§ EXERCISE DATA
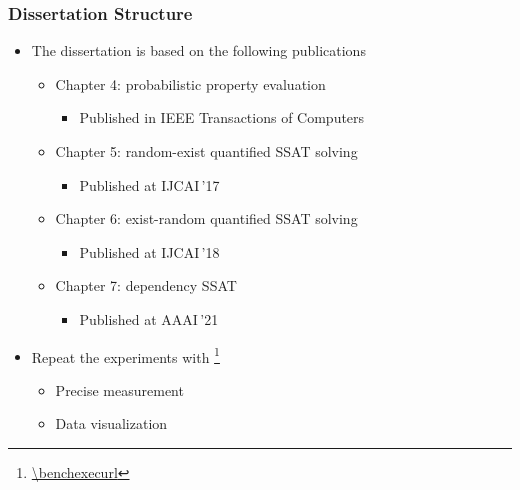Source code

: \begin{frame}
      \frametitle{Dissertation Structure}
      \begin{itemize}
            \item The dissertation is based on the following publications
                  \pause
                  \begin{itemize}
                        \item Chapter 4: probabilistic property evaluation
                              \pause
                              \begin{itemize}
                                    \item Published in IEEE Transactions of Computers~\cite{LeeTC18ProbDesign}
                                          \pause
                              \end{itemize}
                        \item Chapter 5: random-exist quantified SSAT solving
                              \pause
                              \begin{itemize}
                                    \item Published at IJCAI\,'17~\cite{LeeIJCAI17RESSAT}
                                          \pause
                              \end{itemize}
                        \item Chapter 6: exist-random quantified SSAT solving
                              \pause
                              \begin{itemize}
                                    \item Published at IJCAI\,'18~\cite{LeeIJCAI18ERSSAT}
                                          \pause
                              \end{itemize}
                        \item Chapter 7: dependency SSAT
                              \pause
                              \begin{itemize}
                                    \item Published at AAAI\,'21~\cite{LeeAAAI21DSSAT}
                                          \pause
                              \end{itemize}
                  \end{itemize}
            \item Repeat the experiments with \benchexec\footnote{\url{\benchexecurl}}
                  \pause
                  \begin{itemize}
                        \item Precise measurement
                              \pause
                        \item Data visualization
                  \end{itemize}
      \end{itemize}
\end{frame}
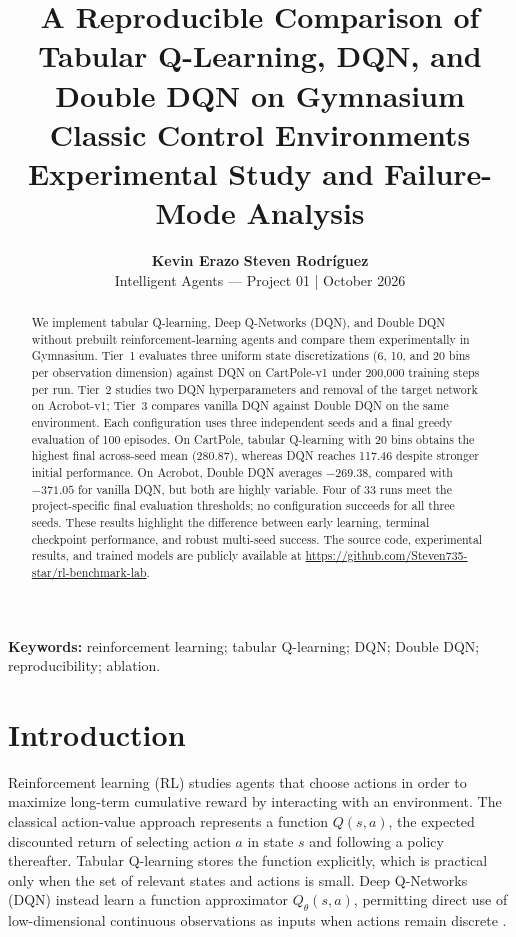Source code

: \documentclass[a4paper,10pt,twocolumn]{article}
\title{\vspace{-1.35cm}\bfseries A Reproducible Comparison of Tabular Q-Learning, DQN, and Double DQN on Gymnasium Classic Control Environments\\[3pt]
\large Experimental Study and Failure-Mode Analysis}
\author{\textbf{Kevin Erazo} \quad \textbf{Steven Rodríguez}\\
\small Intelligent Agents --- Project 01 \quad | \quad October 2026}
\date{}
\begin{document}
\maketitle
\vspace{-1.0cm}

\begin{abstract}
We implement tabular Q-learning, Deep Q-Networks (DQN), and Double DQN without prebuilt reinforcement-learning agents and compare them experimentally in Gymnasium. Tier~1 evaluates three uniform state discretizations (6, 10, and 20 bins per observation dimension) against DQN on CartPole-v1 under 200,000 training steps per run. Tier~2 studies two DQN hyperparameters and removal of the target network on Acrobot-v1; Tier~3 compares vanilla DQN against Double DQN on the same environment. Each configuration uses three independent seeds and a final greedy evaluation of 100 episodes. On CartPole, tabular Q-learning with 20 bins obtains the highest final across-seed mean (280.87), whereas DQN reaches 117.46 despite stronger initial performance. On Acrobot, Double DQN averages $-269.38$, compared with $-371.05$ for vanilla DQN, but both are highly variable. Four of 33 runs meet the project-specific final evaluation thresholds; no configuration succeeds for all three seeds. These results highlight the difference between early learning, terminal checkpoint performance, and robust multi-seed success. The source code, experimental results, and trained models are publicly available at \url{https://github.com/Steven735-star/rl-benchmark-lab}.
\end{abstract}

\noindent\textbf{Keywords:} reinforcement learning; tabular Q-learning; DQN; Double DQN; reproducibility; ablation.

\section{Introduction}
Reinforcement learning (RL) studies agents that choose actions in order to maximize long-term cumulative reward by interacting with an environment. The classical action-value approach represents a function $Q(s,a)$, the expected discounted return of selecting action $a$ in state $s$ and following a policy thereafter. Tabular Q-learning stores the function explicitly, which is practical only when the set of relevant states and actions is small. Deep Q-Networks (DQN) instead learn a function approximator $Q_\theta(s,a)$, permitting direct use of low-dimensional continuous observations as inputs when actions remain discrete \cite{sutton2018,mnih2015}.
\end{document}
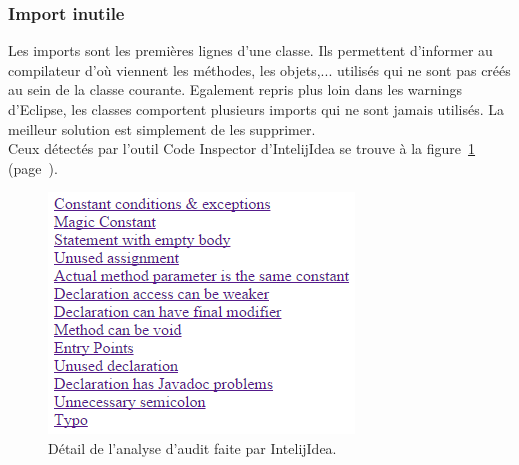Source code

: \documentclass[12pt,a4paper,final]{article}
\newcommand{\labelfigure}[1]{figure~\ref{#1} (page~\pageref{#1})}
\begin{document}
\subsubsection{Import inutile}
Les imports sont les premières lignes d'une classe. Ils permettent d'informer au compilateur d'où viennent les méthodes, les objets,... utilisés qui ne sont pas créés au sein de la classe courante.
Egalement repris plus loin dans les warnings d'Eclipse, les classes comportent plusieurs imports qui ne sont jamais utilisés.
La meilleur solution est simplement de les supprimer.\\
Ceux détectés par l'outil Code Inspector d'IntelijIdea  se trouve à la \labelfigure{Audit}. 
\begin{figure}[!h]
	\centering
	\includegraphics[width=\textwidth]{AuditII.png}
	\caption{\label{Audit}Détail de l'analyse d'audit faite par IntelijIdea.}
\end{figure}
\end{document}
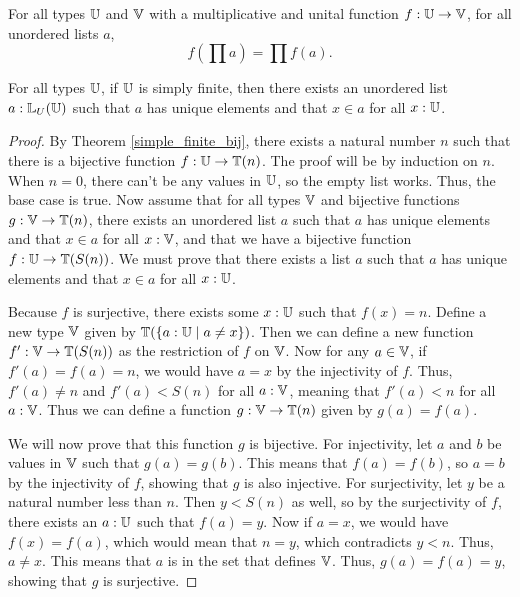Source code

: \documentclass[../../math.tex]{subfiles}
\begin{document}
\begin{theorem} \label{ulist_prod_homo}
    For all types $\U$ and $\V$ with a multiplicative and unital function $f :
    \U \to \V$, for all unordered lists $a$,
    \[
        f\left( \prod a \right) = \prod f(a).
    \]
\end{theorem}

\begin{theorem} \label{ulist_finite}
    For all types $\U$, if $\U$ is simply finite, then there exists an unordered
    list $a : \L_U(\U)$ such that $a$ has unique elements and that $x \in a$ for
    all $x : \U$.
\end{theorem}
\begin{proof}
    By Theorem \ref{simple_finite_bij}, there exists a natural number $n$ such
    that there is a bijective function $f : \U \to \T(n)$.  The proof will be by
    induction on $n$.  When $n = 0$, there can't be any values in $\U$, so the
    empty list works.  Thus, the base case is true.  Now assume that for all
    types $\V$ and bijective functions $g : \V \to \T(n)$, there exists an
    unordered list $a$ such that $a$ has unique elements and that $x \in a$ for
    all $x : \V$, and that we have a bijective function $f : \U \to \T(S(n))$.
    We must prove that there exists a list $a$ such that $a$ has unique elements
    and that $x \in a$ for all $x : \U$.

    Because $f$ is surjective, there exists some $x : \U$ such that $f(x) = n$.
    Define a new type $\V$ given by $\T(\{a : \U \mid a \neq x\})$.  Then we can
    define a new function $f' : \V \to \T(S(n))$ as the restriction of $f$ on
    $\V$.  Now for any $a \in \V$, if $f'(a) = f(a) = n$, we would have $a = x$
    by the injectivity of $f$.  Thus, $f'(a) \neq n$ and $f'(a) < S(n)$ for all
    $a : \V$, meaning that $f'(a) < n$ for all $a : \V$.  Thus we can define a
    function $g : \V \to \T(n)$ given by $g(a) = f(a)$.

    We will now prove that this function $g$ is bijective.  For injectivity, let
    $a$ and $b$ be values in $\V$ such that $g(a) = g(b)$.  This means that
    $f(a) = f(b)$, so $a = b$ by the injectivity of $f$, showing that $g$ is
    also injective.  For surjectivity, let $y$ be a natural number less than
    $n$.  Then $y < S(n)$ as well, so by the surjectivity of $f$, there exists
    an $a : \U$ such that $f(a) = y$.  Now if $a = x$, we would have $f(x) =
    f(a)$, which would mean that $n = y$, which contradicts $y < n$.  Thus, $a
    \neq x$.  This means that $a$ is in the set that defines $\V$.  Thus, $g(a)
    = f(a) = y$, showing that $g$ is surjective.


\end{proof}
\end{document}
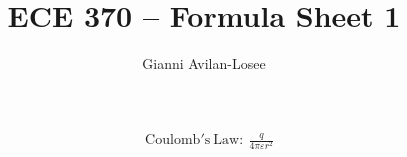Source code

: \documentclass{article}
\title{ECE 370 -- Formula Sheet 1}
\author{Gianni Avilan-Losee}
\begin{document}
\begin{align*}
	&\mathrm{Coulomb's \ Law:} \ \frac{q}{4\pi\varepsilon r^2}
\end{align*}
\end{document}
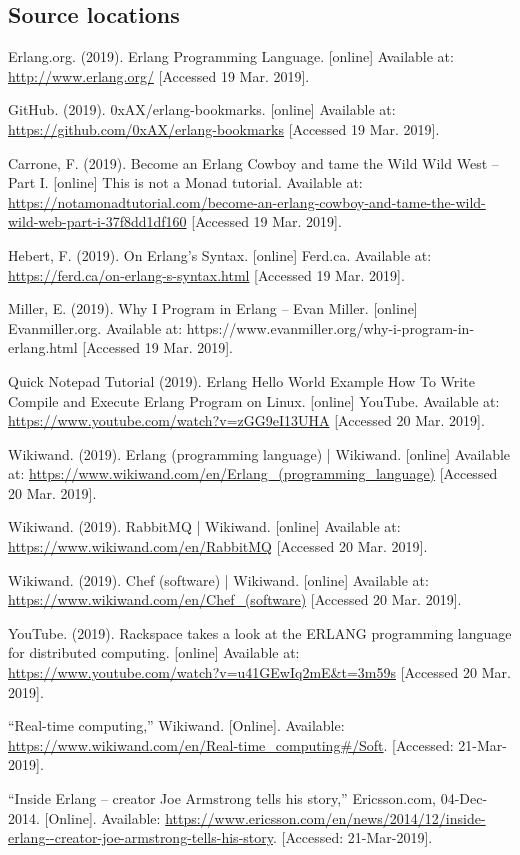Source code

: \documentclass[11 pt]{IEEEtran}
\begin{document}
 \subsection{Source locations}

  
\begin{thebibliography}{99}
Erlang.org. (2019). Erlang Programming Language. [online] Available at: \url{http://www.erlang.org/} [Accessed 19 Mar. 2019].

GitHub. (2019). 0xAX/erlang-bookmarks. [online] Available at: \url{https://github.com/0xAX/erlang-bookmarks} [Accessed 19 Mar. 2019].

Carrone, F. (2019). Become an Erlang Cowboy and tame the Wild Wild West -- Part I. [online] This is not a Monad tutorial. Available at: \url{https://notamonadtutorial.com/become-an-erlang-cowboy-and-tame-the-wild-wild-web-part-i-37f8dd1df160} [Accessed 19 Mar. 2019].

Hebert, F. (2019). On Erlang's Syntax. [online] Ferd.ca. Available at: \url{https://ferd.ca/on-erlang-s-syntax.html} [Accessed 19 Mar. 2019].

Miller, E. (2019). Why I Program in Erlang – Evan Miller. [online] Evanmiller.org. Available at: https://www.evanmiller.org/why-i-program-in-erlang.html [Accessed 19 Mar. 2019].

Quick Notepad Tutorial (2019). Erlang Hello World Example How To Write Compile and Execute Erlang Program on Linux. [online] YouTube. Available at: \url{https://www.youtube.com/watch?v=zGG9eI13UHA} [Accessed 20 Mar. 2019].

Wikiwand. (2019). Erlang (programming language) | Wikiwand. [online] Available at: \url{https://www.wikiwand.com/en/Erlang_(programming_language)} [Accessed 20 Mar. 2019].

Wikiwand. (2019). RabbitMQ | Wikiwand. [online] Available at: \url{https://www.wikiwand.com/en/RabbitMQ} [Accessed 20 Mar. 2019].

Wikiwand. (2019). Chef (software) | Wikiwand. [online] Available at: \url{https://www.wikiwand.com/en/Chef_(software)} [Accessed 20 Mar. 2019].

YouTube. (2019). Rackspace takes a look at the ERLANG programming language for distributed computing. [online] Available at: \url{https://www.youtube.com/watch?v=u41GEwIq2mE&t=3m59s} [Accessed 20 Mar. 2019].

“Real-time computing,” Wikiwand. [Online]. Available: \url{https://www.wikiwand.com/en/Real-time_computing#/Soft}. [Accessed: 21-Mar-2019].

“Inside Erlang – creator Joe Armstrong tells his story,” Ericsson.com, 04-Dec-2014. [Online]. Available: \url{https://www.ericsson.com/en/news/2014/12/inside-erlang--creator-joe-armstrong-tells-his-story}. [Accessed: 21-Mar-2019].

\end{thebibliography}
\end{document}

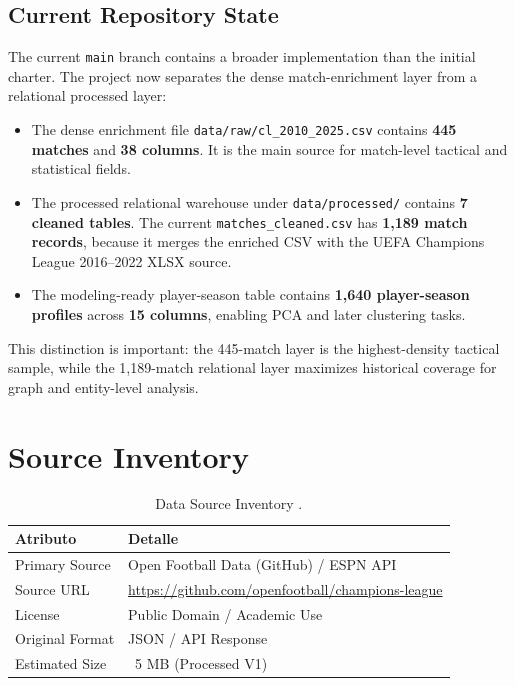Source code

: \documentclass[12pt,a4paper]{article}
\begin{document}
\subsection{Current Repository State}
The current \texttt{main} branch contains a broader implementation than the initial charter. The project now separates the dense match-enrichment layer from a relational processed layer:
\begin{itemize}
    \item The dense enrichment file \texttt{data/raw/cl\_2010\_2025.csv} contains \textbf{445 matches} and \textbf{38 columns}. It is the main source for match-level tactical and statistical fields.
    \item The processed relational warehouse under \texttt{data/processed/} contains \textbf{7 cleaned tables}. The current \texttt{matches\_cleaned.csv} has \textbf{1,189 match records}, because it merges the enriched CSV with the UEFA Champions League 2016--2022 XLSX source.
    \item The modeling-ready player-season table contains \textbf{1,640 player-season profiles} across \textbf{15 columns}, enabling PCA and later clustering tasks.
\end{itemize}
This distinction is important: the 445-match layer is the highest-density tactical sample, while the 1,189-match relational layer maximizes historical coverage for graph and entity-level analysis.

\section{Source Inventory}
\begin{table}[h!]
    \centering
    \begin{tabular}{ll}
        \toprule
        \textbf{Atributo} & \textbf{Detalle} \\
        \midrule
        Primary Source& Open Football Data (GitHub) / ESPN API\\
        Source URL& \url{https://github.com/openfootball/champions-league}\\
        License& Public Domain / Academic Use\\
        Original Format& JSON / API Response\\
        Estimated Size& ~5 MB (Processed V1)\\
        \bottomrule
    \end{tabular}
    \caption{Data Source Inventory .}
\end{table}
\end{document}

§ WHAT THE TASK ASKS
Using the records above, report each line that contains the word "cite" by copying it.

§ ANSWER TO THE PROBLEM
                                    \item Published in IEEE Transactions of Computers~\cite{LeeTC18ProbDesign}
                                    \item Published at IJCAI\,'17~\cite{LeeIJCAI17RESSAT}
                                    \item Published at IJCAI\,'18~\cite{LeeIJCAI18ERSSAT}
                                    \item Published at AAAI\,'21~\cite{LeeAAAI21DSSAT}
Reinforcement learning (RL) studies agents that choose actions in order to maximize long-term cumulative reward by interacting with an environment. The classical action-value approach represents a function $Q(s,a)$, the expected discounted return of selecting action $a$ in state $s$ and following a policy thereafter. Tabular Q-learning stores the function explicitly, which is practical only when the set of relevant states and actions is small. Deep Q-Networks (DQN) instead learn a function approximator $Q_\theta(s,a)$, permitting direct use of low-dimensional continuous observations as inputs when actions remain discrete \cite{sutton2018,mnih2015}.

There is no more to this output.